Nach zwei Nachweisen von Diphtherie in der Region Berlin-Brandenburg wird über die Schutzimpfung gegen die lebensgefährliche Infektionskrankheit diskutiert. Die Sechsfach-Impfung gegen Diphtherie, Tetanus, Pertussis, Polio, Hib und Hepatitis B gehört zu den Standardimpfungen für Babys. Zum Zeitalter der Schuleingangsuntersuchung hätten 92 Prozent der Kinder alle empfohlenen Diphtherie-Impfungen erhalten, erklärte das Robert Koch-Institut.
«Die Durchimpfungsrate ist sehr gut», sagte Tobias Tenenbaum, Vorsitzender der Deutschen Gesellschaft für Pädiatrische Infektiologie der dpa. Deswegen sei die Gefahr, dass es nach einem Fall einen Ausbruch gebe, in Deutschland nicht so hoch. Allerdings könne so ein Ausbruch dann passieren, wenn es eine empfängliche Gruppe gebe, also zum Beispiel eine Schulklasse mit vielen ungeimpften Kindern.

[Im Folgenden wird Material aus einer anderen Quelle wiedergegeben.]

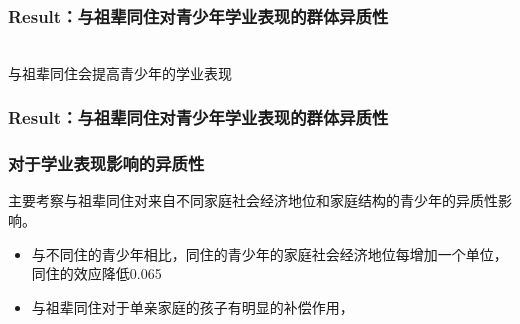 \documentclass{beamer}
\begin{document}
\begin{frame}
\frametitle{Result：与祖辈同住对青少年学业表现的群体异质性}	
	\\ 与祖辈同住会提高青少年的学业表现
\end{frame}

\begin{frame}
\frametitle{Result：与祖辈同住对青少年学业表现的群体异质性}	
\end{frame}

\begin{frame}
	\frametitle{对于学业表现影响的异质性}
主要考察与祖辈同住对来自不同家庭社会经济地位和家庭结构的青少年的异质性影响。
\begin{itemize}
	\item 与不同住的青少年相比，同住的青少年的家庭社会经济地位每增加一个单位，同住的效应降低0.065
	\item 与祖辈同住对于单亲家庭的孩子有明显的补偿作用，
\end{itemize}
\end{frame}
\end{document}
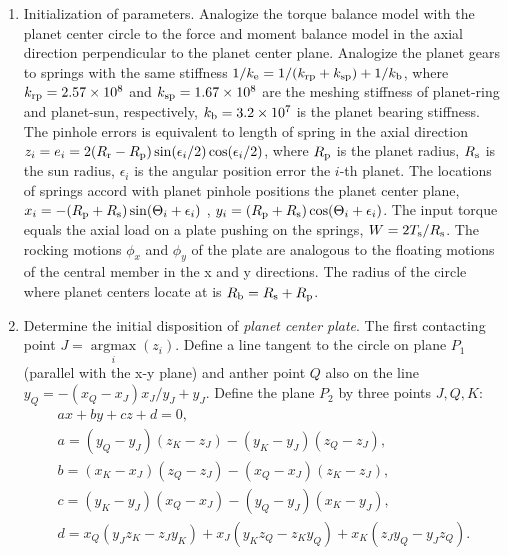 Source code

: \documentclass[a4paper,fleqn]{cas-sc}%
\begin{document}
\begin{enumerate}
    \item Initialization of parameters. Analogize the torque balance model with the planet center circle to the force and moment balance model in the axial direction perpendicular to the planet center plane.  Analogize the planet gears to springs with the same stiffness $1/k_{\rm e}=1/(k_{\rm rp}+k_{\rm sp})+1/k_{\rm b}$, where $k_{\rm rp}=2.57\times 10^8$ and $k_{\rm sp}=1.67\times 10^8$ are the meshing stiffness of planet-ring and planet-sun, respectively, $k_{\rm b}=3.2\times 10^7$ is the planet bearing stiffness. The pinhole errors is equivalent to length of spring in the axial direction $z_i=e_i=2(R_{\rm r}-R_{\rm p})\sin(\epsilon_i/2)\cos(\epsilon_i/2)$, where $R_{\rm p}$ is the planet radius, $R_{\rm s}$ is the sun radius, $\epsilon_{i}$ is the angular position error the $i$-th planet. The locations of springs accord with planet pinhole positions the planet center plane, $x_i=-(R_{\rm p}+R_{\rm s})\sin(\Theta_i+\epsilon_i)$ , $y_i=(R_{\rm p}+R_{\rm s})\cos(\Theta_i+\epsilon_i)$. The input torque equals the axial load on a plate pushing on the springs, $W=2T_{\rm s}/R_{\rm s}$.  The rocking motions $\phi_x$ and $\phi_y$ of the plate are analogous to the floating motions of the central member in the x and y directions. The radius of the circle where planet centers locate at is $R_{\rm b}=R_{\rm s}+R_{\rm p}$.
    \item Determine the initial disposition of \textit{planet center plate}. The first contacting point $J=\mathop{\arg\max}\limits_{i}(z_i)$. Define a line  tangent to the circle on plane  $P_1$ (parallel with the x-y plane) and anther point $Q$ also on the line $y_Q=-(x_Q-x_J)x_J/y_J+y_J$. Define the plane $P_2$ by three points $J, Q, K$:
    \begin{equation}
        \begin{split}
        a x+ b y+ c z+ d=0,\\
        a= \left(y_Q-y_J\right)\left(z_K-z_J\right)-\left(y_K-y_J\right) \left(z_Q-z_J\right),\\
        b=\left(x_K-x_J\right) \left(z_Q-z_J\right)-\left(x_Q-x_J\right) \left(z_K-z_J\right),\\
        c=\left(y_K-y_J\right) \left(x_Q-x_J\right)-\left(y_Q-y_J\right) \left(x_K-y_J\right),\\
        d=x_Q \left(y_J z_K-z_J y_K\right)+x_J \left(y_K z_Q-z_K y_Q\right)+x_K \left(z_J y_Q-y_J z_Q\right).
        \end{split} 
    \end{equation}

\end{enumerate}
\end{document}
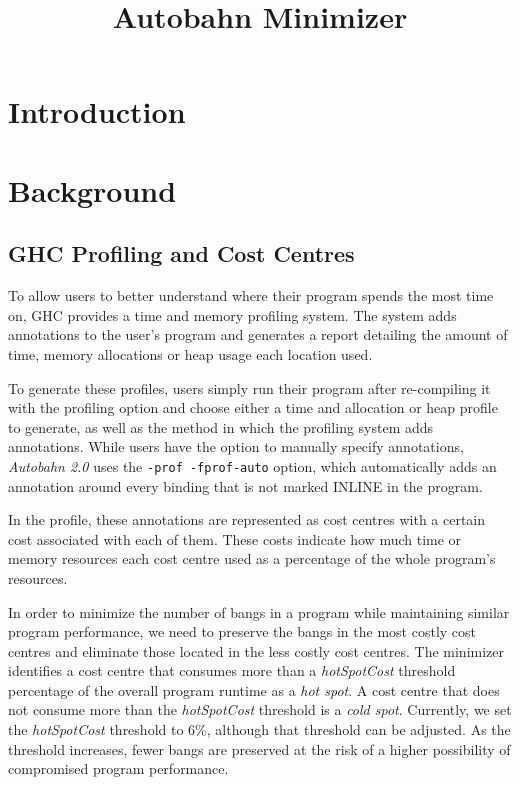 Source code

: \documentclass[format=sigplan]{acmart}
\newcommand{\hotspot}[0]{\textit{hot spot}}
\newcommand{\coldspot}[0]{\textit{cold spot}}
\newcommand{\hotspotcost}[0]{\textit{hotSpotCost}}
\newcommand{\At}[0]{\textit{Autobahn 2.0}}
\begin{document}
\title{Autobahn Minimizer}
\maketitle

\begin{abstract}
\end{abstract}

\section{Introduction}
\section{Background}

\subsection{GHC Profiling and Cost Centres}
To allow users to better understand where their program spends 
the most time on, GHC provides a time and memory profiling system. The
system adds annotations to the user's program and generates a report
detailing the amount of time, memory allocations or heap usage each 
location used. 

To generate these profiles, users simply run their program 
after re-compiling it with the profiling option and choose either a time and allocation or heap profile to generate, as well as the method in which the profiling 
system adds annotations. While users have the option to manually specify
annotations, \At{} uses the \texttt{-prof -fprof-auto} option, which
automatically adds an annotation around every binding that is not marked
INLINE in the program.

In the profile, these annotations are represented as cost centres with a 
certain cost associated with each of them. These costs indicate how much
time or memory resources each cost centre used as a percentage of the
whole program's resources. 

In order to minimize the number of bangs in 
a program while maintaining similar program performance, we need to 
preserve the bangs in the most costly cost centres and eliminate those 
located in the less costly cost centres. The minimizer identifies a cost centre that consumes more than a \hotspotcost{} threshold percentage of the overall program runtime as a \hotspot{}. A cost centre that does not consume more than the \hotspotcost{} threshold is a \coldspot{}. Currently, we set the \hotspotcost{} threshold to 6\%, although that threshold can be
adjusted. As the threshold increases, fewer bangs
are preserved at the risk of a higher possibility of compromised program 
performance. 
\end{document}
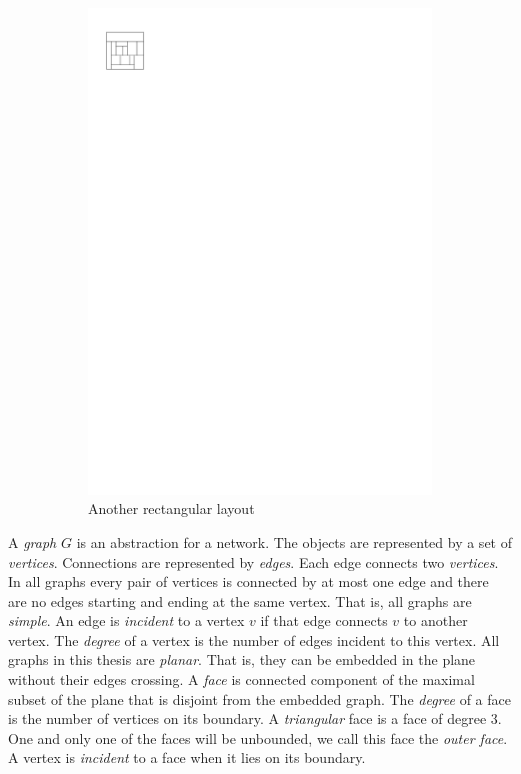 \begin{figure}
\begin{subfigure}[b]{0.45 \textwidth}
        \includegraphics[scale=1]{rectangularDuals/img/vertonesided}
        \caption{Another rectangular layout}
        \label{fig:intr:vertonesided}
      \end{subfigure}
      \caption{}
      \label{fig:intr:graphs}
  \end{figure}

  A \emph{graph} $G$ is an abstraction for a network. The objects are represented by a set of \emph{vertices}. Connections are represented by \emph{edges}. Each edge connects two \emph{vertices}. In all graphs every pair of vertices is connected by at most one edge and there are no edges starting and ending at the same vertex. That is, all graphs are \emph{simple}. An edge is \emph{incident} to a vertex $v$ if that edge connects $v$ to another vertex. The \emph{degree} of a vertex is the number of edges incident to this vertex.
  All graphs in this thesis are \emph{planar}. That is, they can be embedded in the plane without their edges crossing. A \emph{face} is connected component of the maximal subset of the plane that is disjoint from the embedded graph. The \emph{degree} of a face is the number of vertices on its boundary. A \emph{triangular} face is a face of degree $3$. One and only one of the faces will be unbounded, we call this face the \emph{outer face}.
  A vertex is \emph{incident} to a face when it lies on its boundary.

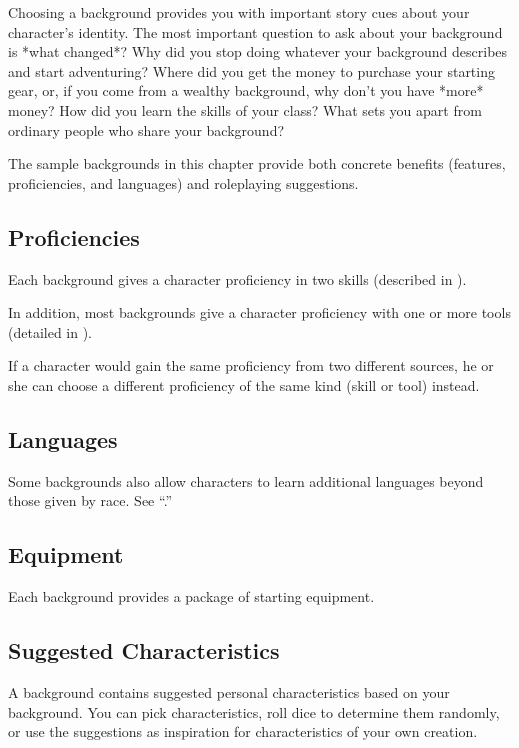 Choosing a background provides you with important story cues about your character's identity. The most important question to ask about your background is *what changed*? Why did you stop doing whatever your background describes and start adventuring? Where did you get the money to purchase your starting gear, or, if you come from a wealthy background, why don't you have *more* money? How did you learn the skills of your class? What sets you apart from ordinary people who share your background?

The sample backgrounds in this chapter provide both concrete benefits (features, proficiencies, and languages) and roleplaying suggestions.

\subsection{Proficiencies}

Each background gives a character proficiency in two skills (described in ).

In addition, most backgrounds give a character proficiency with one or more tools (detailed in ).

If a character would gain the same proficiency from two different sources, he or she can choose a different proficiency of the same kind (skill or tool) instead.

\subsection{Languages}

Some backgrounds also allow characters to learn additional languages beyond those given by race. See “.”

\subsection{Equipment}

Each background provides a package of starting equipment.

\subsection{Suggested Characteristics}

A background contains suggested personal characteristics based on your background. You can pick characteristics, roll dice to determine them randomly, or use the suggestions as inspiration for characteristics of your own creation.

Fachmann: Keine erhöhte Bedrohungslage
Tenenbaum hält eine Impfpflicht gegen Diphtherie nicht für zielführend. «Das wäre nur dann sinnvoll, wenn wir eine erhöhte Bedrohungslage hätten.» Diese gebe es aber wegen der hohen Impfquoten nicht - die Krankheit tauche kaum auf.
Laut RKI gab es in den vergangenen Jahren stets eine ein- oder zweistellige Zahl an Infizierten, nur 2022 und 2023 war die Zahl dreistellig, was auch an einem internationalen Ausbruch unter Geflüchteten lag. Andreas Sing, Leiter des Konsiliarlabors für Diphtherie am Bayerischen Landesamt für Gesundheit und Lebensmittelsicherheit ergänzte, dass die Fälle auch gestiegen sind, weil die Überwachung und die Diagnostik besser geworden sind. Auch er hält eine Impfpflicht für nicht sinnvoll.

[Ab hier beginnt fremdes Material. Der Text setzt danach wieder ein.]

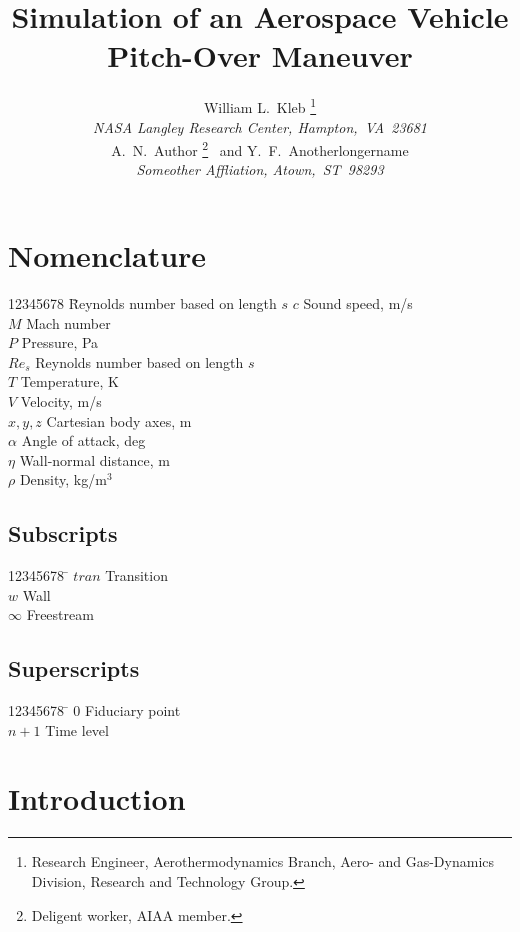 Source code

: \documentclass[cover]{aiaa}%
\title{Simulation of an Aerospace Vehicle \\
       Pitch-Over Maneuver}
\author{
%
William L.~Kleb%
%
  \thanks{Research Engineer, Aerothermodynamics Branch,
          Aero- and Gas-Dynamics Division,
          Research and Technology Group.} \\
%
         {\itshape NASA Langley Research Center,
                   Hampton,~VA~23681}\\[5pt]
%
A.~N.~Author%
%
  \thanks{Deligent worker,
          AIAA member.}
%
\ and Y.~F.~Anotherlongername%
%
  \thanksibid{2} \\ %
%
         {\itshape Someother Affliation,
         Atown,~ST~98293}
}
\begin{document}
\maketitle%

\section{Nomenclature}%

\begin{tabbing}
12345678 \= Reynolds number based on length $s$ \kill
$c$      \> Sound speed, m/s \\
$M$      \> Mach number \\
$P$      \> Pressure, Pa \\
$Re_s$   \> Reynolds number based on length $s$ \\
$T$      \> Temperature, K \\
$V$      \> Velocity, m/s \\
$x,y,z$  \> Cartesian body axes, m \\
$\alpha$ \> Angle of attack, deg \\
$\eta$   \> Wall-normal distance, m \\
$\rho$   \> Density, kg/m$^3$
\end{tabbing}

\subsection{Subscripts}
\begin{tabbing}
12345678 \= \kill
$tran$   \> Transition \\
$w$      \> Wall \\
$\infty$ \> Freestream
\end{tabbing}

\subsection{Superscripts}
\begin{tabbing}
12345678  \= \kill
$0$       \> Fiduciary point \\
$n\!+\!1$ \> Time level
\end{tabbing}

\section{Introduction}
\end{document}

Bei Masern hingegen müsse man sich mehr Sorgen machen, sagte Tenenbaum, der auch Chefarzt der Klinik für Kinder- und Jugendmedizin am Sana-Klinikum in Berlin-Lichtenberg ist. Gegen Masern sind deutlich weniger Kinder vollständig geimpft, auch deswegen verbreiteten sich Ausbrüche schneller. Seit 2020 ist es in Kitas und Schulen vor der Neuaufnahme Pflicht, eine Masernimpfung vorzuweisen.
Zehnjähriger mit schweren Symptomen
Vor wenigen Tagen war bekanntgeworden, dass ein zehn Jahre alter ungeimpfter Junge an Diphterie erkrankt ist, wie das Brandenburger Gesundheitsministerium mitteilte. Der Junge musste intensivmedizinisch behandelt und beatmet werden. Auch ein Mensch aus dem familiären Umkreis des Kindes wurde zunächst positiv getestet, erkrankte aber nur leicht.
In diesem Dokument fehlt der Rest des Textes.